Source data ->
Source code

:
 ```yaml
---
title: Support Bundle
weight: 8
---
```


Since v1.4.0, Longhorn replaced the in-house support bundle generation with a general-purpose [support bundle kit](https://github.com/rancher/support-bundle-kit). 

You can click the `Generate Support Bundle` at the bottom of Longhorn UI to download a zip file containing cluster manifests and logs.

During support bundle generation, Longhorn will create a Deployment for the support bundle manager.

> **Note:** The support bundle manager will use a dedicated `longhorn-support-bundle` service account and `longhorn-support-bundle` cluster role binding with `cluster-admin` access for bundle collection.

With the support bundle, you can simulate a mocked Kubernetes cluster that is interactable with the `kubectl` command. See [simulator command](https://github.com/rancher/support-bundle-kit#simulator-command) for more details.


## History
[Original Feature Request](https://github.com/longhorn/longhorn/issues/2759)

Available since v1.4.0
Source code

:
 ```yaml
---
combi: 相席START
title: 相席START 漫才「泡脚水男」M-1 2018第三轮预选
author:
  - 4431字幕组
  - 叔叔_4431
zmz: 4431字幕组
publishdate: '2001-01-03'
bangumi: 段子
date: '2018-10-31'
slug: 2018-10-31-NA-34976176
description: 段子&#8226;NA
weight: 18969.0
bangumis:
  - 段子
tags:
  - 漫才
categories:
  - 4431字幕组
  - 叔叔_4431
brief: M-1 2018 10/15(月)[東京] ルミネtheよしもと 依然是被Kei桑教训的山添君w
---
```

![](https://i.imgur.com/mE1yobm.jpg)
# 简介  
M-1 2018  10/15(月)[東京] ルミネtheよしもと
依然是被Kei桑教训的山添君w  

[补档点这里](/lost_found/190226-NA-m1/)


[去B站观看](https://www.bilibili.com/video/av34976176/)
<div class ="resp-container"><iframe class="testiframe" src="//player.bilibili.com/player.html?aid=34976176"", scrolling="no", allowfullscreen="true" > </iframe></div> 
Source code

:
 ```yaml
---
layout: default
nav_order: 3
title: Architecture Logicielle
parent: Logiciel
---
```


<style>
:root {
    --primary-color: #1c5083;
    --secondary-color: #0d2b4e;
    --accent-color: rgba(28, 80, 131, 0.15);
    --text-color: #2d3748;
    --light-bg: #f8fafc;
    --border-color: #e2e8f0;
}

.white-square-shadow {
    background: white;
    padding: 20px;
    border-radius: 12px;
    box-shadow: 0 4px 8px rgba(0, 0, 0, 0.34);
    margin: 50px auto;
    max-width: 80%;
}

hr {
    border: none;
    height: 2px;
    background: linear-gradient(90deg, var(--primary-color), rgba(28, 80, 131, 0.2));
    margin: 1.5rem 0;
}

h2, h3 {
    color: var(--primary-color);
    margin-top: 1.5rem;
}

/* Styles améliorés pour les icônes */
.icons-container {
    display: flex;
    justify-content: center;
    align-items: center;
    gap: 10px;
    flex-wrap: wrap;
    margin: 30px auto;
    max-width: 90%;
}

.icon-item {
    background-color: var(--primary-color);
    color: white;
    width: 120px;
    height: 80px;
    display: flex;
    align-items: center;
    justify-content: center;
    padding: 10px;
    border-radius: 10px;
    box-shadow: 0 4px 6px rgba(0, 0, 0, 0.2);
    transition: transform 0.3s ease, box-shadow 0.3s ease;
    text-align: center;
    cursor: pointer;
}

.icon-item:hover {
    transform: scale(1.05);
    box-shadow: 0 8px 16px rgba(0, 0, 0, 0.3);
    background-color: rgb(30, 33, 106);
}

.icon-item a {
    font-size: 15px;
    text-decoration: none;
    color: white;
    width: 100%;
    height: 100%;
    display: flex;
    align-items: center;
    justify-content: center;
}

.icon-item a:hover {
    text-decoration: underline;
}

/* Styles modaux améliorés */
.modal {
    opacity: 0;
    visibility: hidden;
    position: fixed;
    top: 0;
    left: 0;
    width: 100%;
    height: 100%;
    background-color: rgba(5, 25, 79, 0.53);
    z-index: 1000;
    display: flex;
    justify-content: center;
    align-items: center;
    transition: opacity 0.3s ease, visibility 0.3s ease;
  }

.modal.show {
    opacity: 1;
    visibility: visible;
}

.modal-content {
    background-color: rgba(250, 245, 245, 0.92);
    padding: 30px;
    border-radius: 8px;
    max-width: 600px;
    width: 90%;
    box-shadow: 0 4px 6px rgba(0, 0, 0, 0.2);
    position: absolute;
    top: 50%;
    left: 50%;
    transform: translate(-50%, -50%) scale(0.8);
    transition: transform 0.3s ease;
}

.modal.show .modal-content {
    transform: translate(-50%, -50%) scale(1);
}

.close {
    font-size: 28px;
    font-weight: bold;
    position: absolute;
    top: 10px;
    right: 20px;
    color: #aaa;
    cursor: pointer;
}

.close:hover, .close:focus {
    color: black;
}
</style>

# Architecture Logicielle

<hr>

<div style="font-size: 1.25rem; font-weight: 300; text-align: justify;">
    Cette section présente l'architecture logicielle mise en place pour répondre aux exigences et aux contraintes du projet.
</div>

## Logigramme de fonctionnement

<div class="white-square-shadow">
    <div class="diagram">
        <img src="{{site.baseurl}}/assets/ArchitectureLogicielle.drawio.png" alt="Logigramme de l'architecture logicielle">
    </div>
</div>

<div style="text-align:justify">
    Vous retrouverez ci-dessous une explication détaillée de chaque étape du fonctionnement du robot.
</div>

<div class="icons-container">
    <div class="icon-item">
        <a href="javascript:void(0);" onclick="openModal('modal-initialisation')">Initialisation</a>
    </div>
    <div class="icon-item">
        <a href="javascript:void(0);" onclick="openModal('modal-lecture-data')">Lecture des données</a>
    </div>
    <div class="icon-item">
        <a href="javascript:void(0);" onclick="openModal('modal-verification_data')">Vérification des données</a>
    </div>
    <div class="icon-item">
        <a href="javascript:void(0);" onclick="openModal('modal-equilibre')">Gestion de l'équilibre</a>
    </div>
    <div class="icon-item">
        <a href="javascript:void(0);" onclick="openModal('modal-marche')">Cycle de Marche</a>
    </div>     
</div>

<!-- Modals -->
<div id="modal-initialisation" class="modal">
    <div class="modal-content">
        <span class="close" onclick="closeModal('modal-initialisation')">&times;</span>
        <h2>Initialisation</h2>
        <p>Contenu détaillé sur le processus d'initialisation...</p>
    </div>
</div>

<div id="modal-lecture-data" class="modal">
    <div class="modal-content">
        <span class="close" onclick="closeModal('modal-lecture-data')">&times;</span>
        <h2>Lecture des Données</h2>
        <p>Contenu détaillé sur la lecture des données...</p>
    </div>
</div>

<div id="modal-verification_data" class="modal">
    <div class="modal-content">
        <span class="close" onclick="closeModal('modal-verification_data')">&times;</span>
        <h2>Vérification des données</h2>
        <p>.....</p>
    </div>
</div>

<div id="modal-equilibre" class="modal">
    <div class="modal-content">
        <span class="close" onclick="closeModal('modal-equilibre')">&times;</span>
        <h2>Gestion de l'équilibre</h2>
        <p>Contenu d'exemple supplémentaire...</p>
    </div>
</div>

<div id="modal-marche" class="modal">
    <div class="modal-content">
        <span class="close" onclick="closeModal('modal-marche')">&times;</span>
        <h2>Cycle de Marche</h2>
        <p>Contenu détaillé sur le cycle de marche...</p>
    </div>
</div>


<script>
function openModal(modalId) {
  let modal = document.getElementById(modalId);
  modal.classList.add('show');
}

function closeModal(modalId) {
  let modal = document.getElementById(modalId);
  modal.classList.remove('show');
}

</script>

What you are asked to do -> Word for word, restate all of the entries.

Reply to the exercise ->
Source code

:
 ```yaml
---
title: Support Bundle
weight: 8
---
```


Since v1.4.0, Longhorn replaced the in-house support bundle generation with a general-purpose [support bundle kit](https://github.com/rancher/support-bundle-kit). 

You can click the `Generate Support Bundle` at the bottom of Longhorn UI to download a zip file containing cluster manifests and logs.

During support bundle generation, Longhorn will create a Deployment for the support bundle manager.

> **Note:** The support bundle manager will use a dedicated `longhorn-support-bundle` service account and `longhorn-support-bundle` cluster role binding with `cluster-admin` access for bundle collection.

With the support bundle, you can simulate a mocked Kubernetes cluster that is interactable with the `kubectl` command. See [simulator command](https://github.com/rancher/support-bundle-kit#simulator-command) for more details.


## History
[Original Feature Request](https://github.com/longhorn/longhorn/issues/2759)

Available since v1.4.0
Source code

:
 ```yaml
---
combi: 相席START
title: 相席START 漫才「泡脚水男」M-1 2018第三轮预选
author:
  - 4431字幕组
  - 叔叔_4431
zmz: 4431字幕组
publishdate: '2001-01-03'
bangumi: 段子
date: '2018-10-31'
slug: 2018-10-31-NA-34976176
description: 段子&#8226;NA
weight: 18969.0
bangumis:
  - 段子
tags:
  - 漫才
categories:
  - 4431字幕组
  - 叔叔_4431
brief: M-1 2018 10/15(月)[東京] ルミネtheよしもと 依然是被Kei桑教训的山添君w
---
```

![](https://i.imgur.com/mE1yobm.jpg)
# 简介  
M-1 2018  10/15(月)[東京] ルミネtheよしもと
依然是被Kei桑教训的山添君w  

[补档点这里](/lost_found/190226-NA-m1/)


[去B站观看](https://www.bilibili.com/video/av34976176/)
<div class ="resp-container"><iframe class="testiframe" src="//player.bilibili.com/player.html?aid=34976176"", scrolling="no", allowfullscreen="true" > </iframe></div> 
Source code

:
 ```yaml
---
layout: default
nav_order: 3
title: Architecture Logicielle
parent: Logiciel
---
```


<style>
:root {
    --primary-color: #1c5083;
    --secondary-color: #0d2b4e;
    --accent-color: rgba(28, 80, 131, 0.15);
    --text-color: #2d3748;
    --light-bg: #f8fafc;
    --border-color: #e2e8f0;
}

.white-square-shadow {
    background: white;
    padding: 20px;
    border-radius: 12px;
    box-shadow: 0 4px 8px rgba(0, 0, 0, 0.34);
    margin: 50px auto;
    max-width: 80%;
}

hr {
    border: none;
    height: 2px;
    background: linear-gradient(90deg, var(--primary-color), rgba(28, 80, 131, 0.2));
    margin: 1.5rem 0;
}

h2, h3 {
    color: var(--primary-color);
    margin-top: 1.5rem;
}

/* Styles améliorés pour les icônes */
.icons-container {
    display: flex;
    justify-content: center;
    align-items: center;
    gap: 10px;
    flex-wrap: wrap;
    margin: 30px auto;
    max-width: 90%;
}

.icon-item {
    background-color: var(--primary-color);
    color: white;
    width: 120px;
    height: 80px;
    display: flex;
    align-items: center;
    justify-content: center;
    padding: 10px;
    border-radius: 10px;
    box-shadow: 0 4px 6px rgba(0, 0, 0, 0.2);
    transition: transform 0.3s ease, box-shadow 0.3s ease;
    text-align: center;
    cursor: pointer;
}

.icon-item:hover {
    transform: scale(1.05);
    box-shadow: 0 8px 16px rgba(0, 0, 0, 0.3);
    background-color: rgb(30, 33, 106);
}

.icon-item a {
    font-size: 15px;
    text-decoration: none;
    color: white;
    width: 100%;
    height: 100%;
    display: flex;
    align-items: center;
    justify-content: center;
}

.icon-item a:hover {
    text-decoration: underline;
}

/* Styles modaux améliorés */
.modal {
    opacity: 0;
    visibility: hidden;
    position: fixed;
    top: 0;
    left: 0;
    width: 100%;
    height: 100%;
    background-color: rgba(5, 25, 79, 0.53);
    z-index: 1000;
    display: flex;
    justify-content: center;
    align-items: center;
    transition: opacity 0.3s ease, visibility 0.3s ease;
  }

.modal.show {
    opacity: 1;
    visibility: visible;
}

.modal-content {
    background-color: rgba(250, 245, 245, 0.92);
    padding: 30px;
    border-radius: 8px;
    max-width: 600px;
    width: 90%;
    box-shadow: 0 4px 6px rgba(0, 0, 0, 0.2);
    position: absolute;
    top: 50%;
    left: 50%;
    transform: translate(-50%, -50%) scale(0.8);
    transition: transform 0.3s ease;
}

.modal.show .modal-content {
    transform: translate(-50%, -50%) scale(1);
}

.close {
    font-size: 28px;
    font-weight: bold;
    position: absolute;
    top: 10px;
    right: 20px;
    color: #aaa;
    cursor: pointer;
}

.close:hover, .close:focus {
    color: black;
}
</style>

# Architecture Logicielle

<hr>

<div style="font-size: 1.25rem; font-weight: 300; text-align: justify;">
    Cette section présente l'architecture logicielle mise en place pour répondre aux exigences et aux contraintes du projet.
</div>

## Logigramme de fonctionnement

<div class="white-square-shadow">
    <div class="diagram">
        <img src="{{site.baseurl}}/assets/ArchitectureLogicielle.drawio.png" alt="Logigramme de l'architecture logicielle">
    </div>
</div>

<div style="text-align:justify">
    Vous retrouverez ci-dessous une explication détaillée de chaque étape du fonctionnement du robot.
</div>

<div class="icons-container">
    <div class="icon-item">
        <a href="javascript:void(0);" onclick="openModal('modal-initialisation')">Initialisation</a>
    </div>
    <div class="icon-item">
        <a href="javascript:void(0);" onclick="openModal('modal-lecture-data')">Lecture des données</a>
    </div>
    <div class="icon-item">
        <a href="javascript:void(0);" onclick="openModal('modal-verification_data')">Vérification des données</a>
    </div>
    <div class="icon-item">
        <a href="javascript:void(0);" onclick="openModal('modal-equilibre')">Gestion de l'équilibre</a>
    </div>
    <div class="icon-item">
        <a href="javascript:void(0);" onclick="openModal('modal-marche')">Cycle de Marche</a>
    </div>     
</div>

<!-- Modals -->
<div id="modal-initialisation" class="modal">
    <div class="modal-content">
        <span class="close" onclick="closeModal('modal-initialisation')">&times;</span>
        <h2>Initialisation</h2>
        <p>Contenu détaillé sur le processus d'initialisation...</p>
    </div>
</div>

<div id="modal-lecture-data" class="modal">
    <div class="modal-content">
        <span class="close" onclick="closeModal('modal-lecture-data')">&times;</span>
        <h2>Lecture des Données</h2>
        <p>Contenu détaillé sur la lecture des données...</p>
    </div>
</div>

<div id="modal-verification_data" class="modal">
    <div class="modal-content">
        <span class="close" onclick="closeModal('modal-verification_data')">&times;</span>
        <h2>Vérification des données</h2>
        <p>.....</p>
    </div>
</div>

<div id="modal-equilibre" class="modal">
    <div class="modal-content">
        <span class="close" onclick="closeModal('modal-equilibre')">&times;</span>
        <h2>Gestion de l'équilibre</h2>
        <p>Contenu d'exemple supplémentaire...</p>
    </div>
</div>

<div id="modal-marche" class="modal">
    <div class="modal-content">
        <span class="close" onclick="closeModal('modal-marche')">&times;</span>
        <h2>Cycle de Marche</h2>
        <p>Contenu détaillé sur le cycle de marche...</p>
    </div>
</div>


<script>
function openModal(modalId) {
  let modal = document.getElementById(modalId);
  modal.classList.add('show');
}

function closeModal(modalId) {
  let modal = document.getElementById(modalId);
  modal.classList.remove('show');
}

</script>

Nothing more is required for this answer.